| Saved data entries |
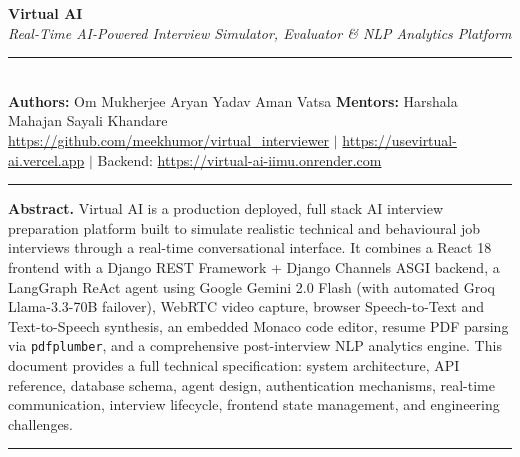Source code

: \documentclass[10pt, a4paper]{article}
\begin{document}

\begin{center}
  {\Huge\bfseries\color{monodark} Virtual AI}\\[5pt]
  {\large\itshape\color{monomedium}
    Real-Time AI-Powered Interview Simulator, Evaluator \& NLP Analytics Platform
  }\\[9pt]
  \noindent\rule{\linewidth}{1.2pt}\\[6pt]
  {\small
    \textbf{Authors:} Om Mukherjee \quad Aryan Yadav \quad Aman Vatsa
    \quad\textbullet\quad
    \textbf{Mentors:} Harshala Mahajan \quad Sayali Khandare
  }\\[3pt]
  {\small\color{monolight}
    \url{https://github.com/meekhumor/virtual_interviewer}
    \quad $|$ \quad
    \url{https://usevirtual-ai.vercel.app}
    \quad $|$ \quad
    Backend: \url{https://virtual-ai-iimu.onrender.com}
  }\\[8pt]
  \noindent\rule{\linewidth}{0.5pt}
\end{center}

\noindent\textbf{Abstract.}\quad
Virtual AI is a production deployed, full stack AI interview preparation
platform built to simulate realistic technical and behavioural job interviews
through a real-time conversational interface. It combines a React 18 frontend
with a Django REST Framework + Django Channels ASGI backend, a LangGraph
ReAct agent using Google Gemini 2.0 Flash (with automated Groq Llama-3.3-70B
failover), WebRTC video capture, browser Speech-to-Text and Text-to-Speech
synthesis, an embedded Monaco code editor, resume PDF parsing via
\texttt{pdfplumber}, and a comprehensive post-interview NLP analytics engine.
This document provides a full technical specification: system architecture,
API reference, database schema, agent design, authentication mechanisms,
real-time communication, interview lifecycle, frontend state management, and
engineering challenges.

\vspace{6pt}
\noindent\rule{\linewidth}{0.4pt}
\vspace{4pt}
\end{document}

| WHAT YOU NEED TO DO |
Above are some records; copy each line there that contains "full".

| OUTPUT |
Virtual AI is a production deployed, full stack AI interview preparation
This document provides a full technical specification: system architecture,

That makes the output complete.